The Public Sector in an Age of Austerity: Perspectives from Canada’s Provinces and Territories
(McGill-Queen’s University Press, 2018) by Bryan M. Evans and Carlo Fanelli (Eds)
This book challenges conventional wisdom by showing that Canada did not escape post-crisis austerity, and that its recovery has been vastly overstated.
The Black Social Economy in the Americas: Exploring Diverse Community-Based Markets
(Palgrave Macmillan, 2018) by Caroline Shenaz Hossein (Ed)
Fourteen scholars explore how Black communities across the Western Hemisphere create meaningful livelihoods by forming their own economies, autonomous from the mainstream.
Africapitalism: Rethinking the Role of Business in Africa
(Cambridge University Press, 2018) by Kenneth Amaeshi, Adun Okupe and Uwafiokun Idemudia (Eds)
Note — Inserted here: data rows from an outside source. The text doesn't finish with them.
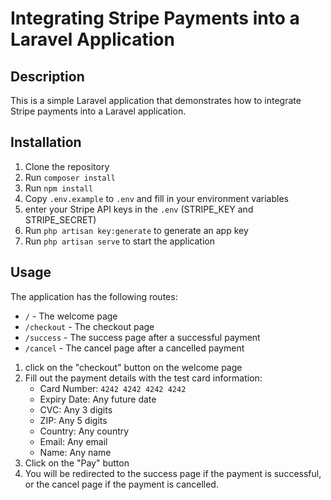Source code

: # Integrating Stripe Payments into a Laravel Application

## Description

This is a simple Laravel application that demonstrates how to integrate Stripe payments into a Laravel application.

## Installation

1. Clone the repository
2. Run `composer install`
3. Run `npm install`
4. Copy `.env.example` to `.env` and fill in your environment variables
5. enter your Stripe API keys in the `.env` (STRIPE_KEY and STRIPE_SECRET)
6. Run `php artisan key:generate` to generate an app key
7. Run `php artisan serve` to start the application

## Usage

The application has the following routes:

- `/` - The welcome page
- `/checkout` - The checkout page
- `/success` - The success page after a successful payment
- `/cancel` - The cancel page after a cancelled payment

1. click on the "checkout" button on the welcome page
2. Fill out the payment details with the test card information: 
   - Card Number: `4242 4242 4242 4242`
   - Expiry Date: Any future date
   - CVC: Any 3 digits
   - ZIP: Any 5 digits
   - Country: Any country
   - Email: Any email
   - Name: Any name
3. Click on the "Pay" button
4. You will be redirected to the success page if the payment is successful, or the cancel page if the payment is cancelled.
The book refines the notion of Africapitalism and contributes to the debates about the nature of capitalism in Africa. It offers insights into what variety of capitalism might work for Africans by rethinking the role of business in African societies.
Racial Profiling and Human Rights in Canada: The New Legal Landscape
(Irwin Law, 2018) by Lorne Foster, Les Jacobs, Bobby Siu and Shaheen Azmi (Eds)
This book offers a human rights perspective on racial profiling in Canada, resulting in a holistic, multifaceted approach to understanding the phenomenon of racial profiling and how to eradicate it.
Grey Zones in International Economic Law and Global Governance
(UBC Press, 2018) by Daniel Drache and Les Jacobs (Eds)
This book argues that there are many grey zones in international economic law where there is an immense amount of potential for flexibility and rule-bending by member states, which creates new domestic policy space that can be used to advance human rights and other public goods.
Women and Gendered Violence in Canada: An Intersectional Approach (University of Toronto Press, 2018) by Chris Bruckert and Tuulia Law
This book troubles the narrow framing of violence against women as an issue of interpersonal violence perpetrated by men, to broaden the lens to examine a diversity of experiences and interconnected forms of gendered violence occurring through social structures, at the workplace and perpetrated by the state.
Body Work
(Signature Editions, 2018) by Emilia Nielsen
If Body Work begins by writing desire through a belief in the stability of the physical body, this is undone in exploring symptoms of disease, new self-knowledge and rewriting one’s personal story.
Disrupting Breast Cancer Narratives: Stories of Rage and Repair
(University of Toronto Press, 2019) by Emilia Nielsen
Resisting the optimism of pink ribbon culture, the politically insistent illness narratives included in Disrupting Breast Cancer Narratives: Stories of Rage and Repair use anger as a starting place to reframe cancer as a collective rather than an individual problem.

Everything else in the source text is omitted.